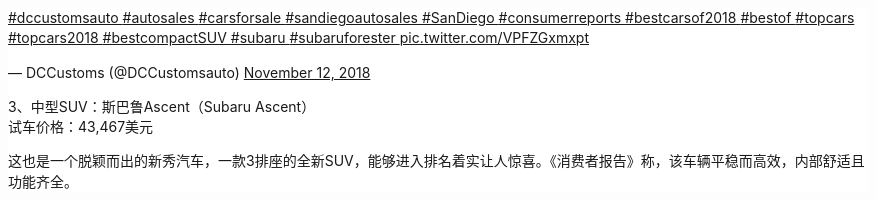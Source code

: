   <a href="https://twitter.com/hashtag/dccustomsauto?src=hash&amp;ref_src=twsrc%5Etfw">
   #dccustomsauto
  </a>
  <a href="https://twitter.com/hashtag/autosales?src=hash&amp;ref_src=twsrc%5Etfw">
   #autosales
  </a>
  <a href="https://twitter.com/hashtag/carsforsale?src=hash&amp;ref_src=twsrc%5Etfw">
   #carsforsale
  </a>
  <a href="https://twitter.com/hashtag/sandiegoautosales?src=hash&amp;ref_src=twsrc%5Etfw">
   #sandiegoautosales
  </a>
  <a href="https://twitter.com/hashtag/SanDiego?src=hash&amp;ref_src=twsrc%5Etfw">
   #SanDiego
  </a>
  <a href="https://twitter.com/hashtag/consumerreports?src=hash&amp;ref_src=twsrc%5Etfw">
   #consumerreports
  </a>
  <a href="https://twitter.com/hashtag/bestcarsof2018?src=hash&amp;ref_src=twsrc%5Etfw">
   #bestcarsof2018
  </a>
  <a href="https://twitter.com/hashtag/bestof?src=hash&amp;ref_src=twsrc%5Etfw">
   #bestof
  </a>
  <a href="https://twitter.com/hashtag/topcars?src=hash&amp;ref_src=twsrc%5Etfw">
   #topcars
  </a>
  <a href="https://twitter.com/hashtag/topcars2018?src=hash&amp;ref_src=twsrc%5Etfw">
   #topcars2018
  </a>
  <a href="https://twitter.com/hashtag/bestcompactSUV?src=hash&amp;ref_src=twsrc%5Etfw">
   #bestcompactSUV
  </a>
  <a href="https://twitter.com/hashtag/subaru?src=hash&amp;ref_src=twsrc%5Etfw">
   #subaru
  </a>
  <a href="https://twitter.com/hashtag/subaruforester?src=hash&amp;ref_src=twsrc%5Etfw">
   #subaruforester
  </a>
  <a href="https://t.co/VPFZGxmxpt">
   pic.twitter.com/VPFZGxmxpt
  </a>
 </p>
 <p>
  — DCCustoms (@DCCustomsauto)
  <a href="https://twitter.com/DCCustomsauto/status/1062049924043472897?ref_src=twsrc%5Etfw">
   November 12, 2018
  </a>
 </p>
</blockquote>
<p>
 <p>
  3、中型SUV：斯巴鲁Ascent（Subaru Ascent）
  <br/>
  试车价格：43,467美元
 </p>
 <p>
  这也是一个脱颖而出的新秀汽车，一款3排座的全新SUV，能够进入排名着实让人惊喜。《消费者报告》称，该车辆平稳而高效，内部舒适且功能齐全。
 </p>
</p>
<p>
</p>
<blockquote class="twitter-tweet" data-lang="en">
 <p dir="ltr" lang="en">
====================
» Brief
Go through the entries and filter for lines holding the word "subaruforester"; copy each match.

» Exercise solution
  <a href="https://twitter.com/hashtag/subaruforester?src=hash&amp;ref_src=twsrc%5Etfw">
   #subaruforester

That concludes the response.